Choosing between models
A question we might ask ourselves is how important is the interaction between pickup_dow
and pickup_hour
to the predictions? How much worse would the predictions be if we only kept the interaction between pickup_nb
and dropoff_nb
and dropped the second interactive term? To answer this, we can build a simpler model with rxLinMod
in which we only include pickup_nb:dropoff_nb
. We then predict with the simpler model and use cbind
to append the new predictions next to the data with the old predictions we made with the more complex model.
form_2 <- as.formula(tip_percent ~ pickup_nb:dropoff_nb)
rxlm_2 <- rxLinMod(form_2, data = mht_xdf, dropFirst = TRUE, covCoef = TRUE)
pred_df_2 <- rxPredict(rxlm_2, data = pred_df_1, computeStdErrors = TRUE, writeModelVars = TRUE)

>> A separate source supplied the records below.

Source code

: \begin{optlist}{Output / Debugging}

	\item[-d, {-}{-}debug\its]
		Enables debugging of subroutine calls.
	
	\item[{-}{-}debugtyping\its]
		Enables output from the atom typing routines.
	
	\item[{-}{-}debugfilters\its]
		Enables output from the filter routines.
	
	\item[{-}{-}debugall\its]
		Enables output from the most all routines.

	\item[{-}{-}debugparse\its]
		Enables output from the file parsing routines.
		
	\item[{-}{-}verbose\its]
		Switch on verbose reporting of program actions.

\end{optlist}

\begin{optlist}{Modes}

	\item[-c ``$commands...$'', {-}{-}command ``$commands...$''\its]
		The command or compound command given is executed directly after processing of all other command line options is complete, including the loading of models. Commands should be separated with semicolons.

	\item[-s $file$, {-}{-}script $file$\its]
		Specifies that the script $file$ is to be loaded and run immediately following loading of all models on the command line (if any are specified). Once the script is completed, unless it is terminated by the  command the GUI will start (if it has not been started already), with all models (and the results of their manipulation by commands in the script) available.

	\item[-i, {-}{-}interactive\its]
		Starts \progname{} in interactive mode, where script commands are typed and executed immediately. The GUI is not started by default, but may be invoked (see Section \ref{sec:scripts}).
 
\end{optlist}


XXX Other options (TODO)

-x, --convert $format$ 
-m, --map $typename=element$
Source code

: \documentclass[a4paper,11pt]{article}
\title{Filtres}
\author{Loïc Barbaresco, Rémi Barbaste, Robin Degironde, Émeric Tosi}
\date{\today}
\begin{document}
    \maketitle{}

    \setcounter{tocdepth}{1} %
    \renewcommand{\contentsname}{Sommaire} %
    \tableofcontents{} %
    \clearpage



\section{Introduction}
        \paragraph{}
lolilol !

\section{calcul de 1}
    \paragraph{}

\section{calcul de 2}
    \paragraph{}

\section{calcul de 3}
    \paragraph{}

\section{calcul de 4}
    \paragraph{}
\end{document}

names(pred_df_2)[1:2] <- paste(c('tip_pred', 'tip_stderr'), 2, sep = "_")
pred_df <- pred_df_2 %>%
select(starts_with('tip_')) %>%
cbind(pred_df_1) %>%
arrange(pickup_nb, dropoff_nb, pickup_dow, pickup_hour) %>%
select(pickup_dow, pickup_hour, pickup_nb, dropoff_nb, starts_with('tip_pred_'))
head(pred_df)
pickup_dow pickup_hour pickup_nb dropoff_nb tip_pred_2 tip_pred_1
1 Sun 1AM-5AM Chinatown Chinatown 6.782043 6.796323
2 Sun 5AM-9AM Chinatown Chinatown 6.782043 5.880284
3 Sun 9AM-12PM Chinatown Chinatown 6.782043 6.103625
4 Sun 12PM-4PM Chinatown Chinatown 6.782043 5.913130
5 Sun 4PM-6PM Chinatown Chinatown 6.782043 6.121957
6 Sun 6PM-10PM Chinatown Chinatown 6.782043 6.642192
We can see from the results above that the predictions with the simpler model are identical across all the days of the week and all the hours for the same pick-up and drop-off combination. Whereas the predictions by the more complex model are unique for every combination of all four variables. In other words, adding pickup_dow:pickup_hour
to the model adds extra variation to the predictions, and what we'd like to know is if this variation contains important signals or if it more or less behaves like noise. To get to the answer, we compare the distribution of the two predictions when we break them up by pickup_dow
and pickup_hour
.
ggplot(data = pred_df) +
geom_density(aes(x = tip_pred_1, col = "complex")) +
geom_density(aes(x = tip_pred_2, col = "simple")) +
facet_grid(pickup_hour ~ pickup_dow)
The simpler model shows the same distribution all throughout, because these two variables have no effect on its predictions, but the more complex model shows a slightly different distribution for each combination of pickup_dow
and pickup_hour
, usually in the form of a slight shift in the distribution. That shift represents the effect of pickup_dow
and pickup_hour
at each given combination of the two variables. Because the shift is directional (not haphazard), it's safe to say that it captures some kind of important signal (although its practical significance is still up for debate). We can simplify the above plot if we apply some business logic to it.
Let's us cut
to bin the tip predictions. To choose what the cut-offs should be, we can use the rxQuantile
function to guide us.
rxQuantile("tip_percent", data = mht_xdf, probs = seq(0, 1, by = .05))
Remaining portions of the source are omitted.